Nazlı, Asgari Ücret Tespit Komisyonu’nun da vadesinin dolduğunu ve asgari ücretlinin temsil edilmediği bu komisyonun lağvedilmesini savunduklarını söyledi. Bu yüzdendir ki Bağımsızlık Yolu olarak asgari ücretin en düşük kamu maaşına eşitlenmesini savunduklarını dile getiren Nazlı, kararların kişilerin inisiyatifine kalmaması gerektiğini anlattı.

Bakan ve milletvekili maaşlarına asgari ücret üzerinden bir sınırlama getirilmesini savunduklarını da anlatan Nazlı, maaşların asgari ücretin 2 veya 3 katını geçmeyecek şekilde sınırlandırılması gerektiğini vurguladı. Nazlı, böyle bir sınırlama getirildiği zaman milletvekili ve bakanların asgari ücretin artmasını isteyeceğini belirtti.
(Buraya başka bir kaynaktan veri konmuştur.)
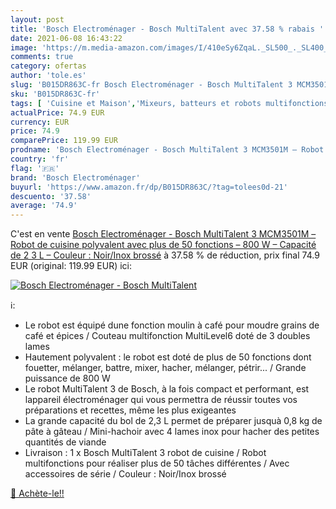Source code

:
 ```yaml
---
layout: post
title: 'Bosch Electroménager - Bosch MultiTalent avec 37.58 % rabais '
date: 2021-06-08 16:43:22
image: 'https://m.media-amazon.com/images/I/410eSy6ZqaL._SL500_._SL400_.jpg'
comments: true
category: ofertas
author: 'tole.es'
slug: 'B015DR863C-fr Bosch Electroménager - Bosch MultiTalent 3 MCM3501M –...'
sku: 'B015DR863C-fr'
tags: [ 'Cuisine et Maison','Mixeurs, batteurs et robots multifonctions','Petit électroménager','Robots multifonctions','Robots ménagers','bosch electroménager', ]
actualPrice: 74.9 EUR
currency: EUR
price: 74.9
comparePrice: 119.99 EUR
prodname: 'Bosch Electroménager - Bosch MultiTalent 3 MCM3501M – Robot de cuisine polyvalent avec plus de 50 fonctions – 800 W – Capacité de 2 3 L – Couleur : Noir/Inox brossé'
country: 'fr'
flag: '🇫🇷'
brand: 'Bosch Electroménager'
buyurl: 'https://www.amazon.fr/dp/B015DR863C/?tag=tolees0d-21'
descuento: '37.58'
average: '74.9'
---
```


C'est en vente [Bosch Electroménager - Bosch MultiTalent 3 MCM3501M – Robot de cuisine polyvalent avec plus de 50 fonctions – 800 W – Capacité de 2 3 L – Couleur : Noir/Inox brossé](https://www.amazon.fr/dp/B015DR863C/?tag=tolees0d-21)  à  37.58 % de réduction, prix final  74.9 EUR (original: 119.99 EUR) ici:

[![Bosch Electroménager - Bosch MultiTalent](https://m.media-amazon.com/images/I/410eSy6ZqaL._SL500_._SL400_.jpg)](https://www.amazon.fr/dp/B015DR863C/?tag=tolees0d-21)

ℹ️:

- Le robot est équipé dune fonction moulin à café pour moudre grains de café et épices / Couteau multifonction MultiLevel6 doté de 3 doubles lames
- Hautement polyvalent : le robot est doté de plus de 50 fonctions dont fouetter, mélanger, battre, mixer, hacher, mélanger, pétrir... / Grande puissance de 800 W
- Le robot MultiTalent 3 de Bosch, à la fois compact et performant, est lappareil électroménager qui vous permettra de réussir toutes vos préparations et recettes, même les plus exigeantes
- La grande capacité du bol de 2,3 L permet de préparer jusquà 0,8 kg de pâte à gâteau / Mini-hachoir avec 4 lames inox pour hacher des petites quantités de viande
- Livraison : 1 x Bosch MultiTalent 3 robot de cuisine / Robot multifonctions pour réaliser plus de 50 tâches différentes / Avec accessoires de série / Couleur : Noir/Inox brossé

[🛒 Achète-le!!](https://www.amazon.fr/dp/B015DR863C/?tag=tolees0d-21)
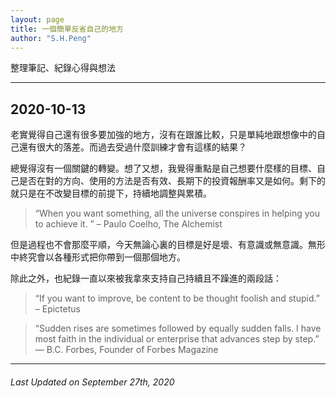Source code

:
 ```yaml
---
layout: page
title: 一個簡單反省自己的地方
author: "S.H.Peng"
---
```


整理筆記、紀錄心得與想法

---

2020-10-13
-

老實覺得自己還有很多要加強的地方，沒有在跟誰比較，只是單純地跟想像中的自己還有很大的落差。而過去受過什麼訓練才會有這樣的結果？

總覺得沒有一個關鍵的轉變。想了又想，我覺得重點是自己想要什麼樣的目標、自己是否在對的方向、使用的方法是否有效、長期下的投資報酬率又是如何。剩下的就只是在不改變目標的前提下，持續地調整與累積。

> “When you want something, all the universe conspires in helping you to achieve it. ” – Paulo Coelho, The Alchemist

但是過程也不會那麼平順，今天無論心裏的目標是好是壞、有意識或無意識。無形中終究會以各種形式把你帶到一個那個地方。

除此之外，也紀錄一直以來被我拿來支持自己持續且不躁進的兩段話：

> “If you want to improve, be content to be thought foolish and stupid.” – Epictetus

> “Sudden rises are sometimes followed by equally sudden falls. I have most faith in the individual or enterprise that advances step by step.” — B.C. Forbes, Founder of Forbes Magazine

---

###### Last Updated on September 27th, 2020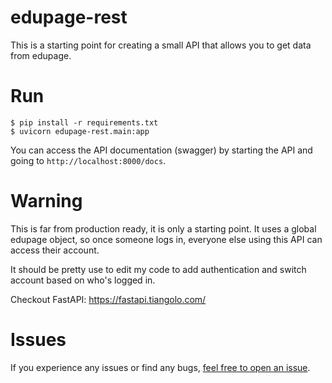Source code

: # edupage-rest
This is a starting point for creating a small API that allows you to get data from edupage.

# Run
```shell
$ pip install -r requirements.txt
$ uvicorn edupage-rest.main:app
```

You can access the API documentation (swagger) by starting the API and going to `http://localhost:8000/docs`.

# Warning
This is far from production ready, it is only a starting point. It uses a global edupage object, so once someone logs in, everyone else using this API can access their account.

It should be pretty use to edit my code to add authentication and switch account based on who's logged in.

Checkout FastAPI: https://fastapi.tiangolo.com/

# Issues
If you experience any issues or find any bugs, [feel free to open an issue](https://github.com/ivanhrabcak/edupage-rest/issues/new).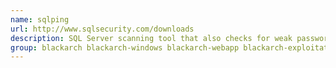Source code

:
 ```yaml
---
name: sqlping
url: http://www.sqlsecurity.com/downloads
description: SQL Server scanning tool that also checks for weak passwords using wordlists.
group: blackarch blackarch-windows blackarch-webapp blackarch-exploitation
---
```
Devletin ücretsiz ve kamusal eğitim, sağlık, enerji ve ulaşım hizmetlerini geliştirmesi için Servet Vergisi alınması gerektiğini yıllardır dile getirdiklerini belirten Nazlı, bunların hayata geçmesi halinde insanların temek ihtiyaçlarını ücretsiz karşılayacağını ve asgari ücretin devamlı artması talebinin de güncelliğini yitireceğini söyledi.